I missed this yesterday,
probably because Microsoft wanted me to: less than two months after launch -- and only after a very expensive, high-profile advertising campaign -- they're pulling the plug on Kin, which they'd touted
as the first "social media phone." The demise of Kin (insert "next of Kin" joke here) contains a couple of lessons, but to my mind the most important one is this: social media is not something people
are willing to pay for. It has to be free... and therefore ad-supported.
Basically Kin was done in by Verizon, which decided to charge $30 per month for unlimited data access. Let' set aside
the fact that the monthly data fee cost almost as much as the Kin One at $49.99 (the Kin Two sold for $99.99). Egregiously, Verizon was asking smartphone fees without delivering smartphone services:
the devices are indeed handy for accessing multiple social networks and all that with the Loop feature, which combined feeds from Microsoft services and sites like Facebook, MySpace and Twitter, but
had none of the other assorted bells and whistles of smart devices (most notably, they didn't support third-party apps).
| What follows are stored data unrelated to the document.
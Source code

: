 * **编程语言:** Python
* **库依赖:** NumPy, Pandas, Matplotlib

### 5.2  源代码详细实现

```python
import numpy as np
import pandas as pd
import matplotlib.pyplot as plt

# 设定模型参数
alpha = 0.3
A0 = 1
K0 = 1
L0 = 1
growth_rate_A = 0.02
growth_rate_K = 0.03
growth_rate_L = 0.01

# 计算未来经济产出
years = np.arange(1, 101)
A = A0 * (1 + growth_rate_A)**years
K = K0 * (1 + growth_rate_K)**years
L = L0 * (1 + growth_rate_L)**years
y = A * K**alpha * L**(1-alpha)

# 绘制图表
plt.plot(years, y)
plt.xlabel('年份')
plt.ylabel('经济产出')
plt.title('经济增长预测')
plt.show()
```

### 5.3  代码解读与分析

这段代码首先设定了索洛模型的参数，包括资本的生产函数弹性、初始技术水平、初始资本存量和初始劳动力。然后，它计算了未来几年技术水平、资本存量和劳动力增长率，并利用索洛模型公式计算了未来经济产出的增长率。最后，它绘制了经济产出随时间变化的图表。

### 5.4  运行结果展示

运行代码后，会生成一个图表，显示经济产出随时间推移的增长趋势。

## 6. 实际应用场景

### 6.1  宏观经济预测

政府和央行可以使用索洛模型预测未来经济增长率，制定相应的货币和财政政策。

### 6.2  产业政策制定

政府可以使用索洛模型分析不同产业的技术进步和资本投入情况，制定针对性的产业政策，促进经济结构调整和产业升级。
I don't know if it was Verizon's plan to kill Kin all along, or what;
there does seem to be a trend of service providers doing their best to discourage handset makers from introducing new products for some reason. Whatever the motive, the decision to charge $30 per
month for a not-so-smart phone had to be either malicious or breathtakingly greedy and stupid, considering other kinda-smart phones typically carry data fees of just $9.99 per month.
The
extortionate pricing was especially daft considering who the Kin phones seemed to be targeting. From what I can deduce, it wasn't really intended for professionals, who are likely to already own a
bona fide smartphone for work-related activities. By process of elimination, that pretty much leaves teenagers and college students as the logical intended market for the Kin devices. It's entirely
possible that young adults would want a mobile device whose primary selling point was easy management of social network profiles; but it's pretty darn unlikely they would be willing to pay $30 per
month for this service.
Yes, social networking and mobile devices are addictive, if recent studies are to be believed. But it appears social networking isn't so urgent that young adults are
willing to pay for uninterrupted mobile access just to stay abreast of the latest developments. Why shell out a dollar a day when you can just wait half an hour and check your profile from your laptop
-- or get the full suite of Web services and apps with a real smartphone for the same data fee?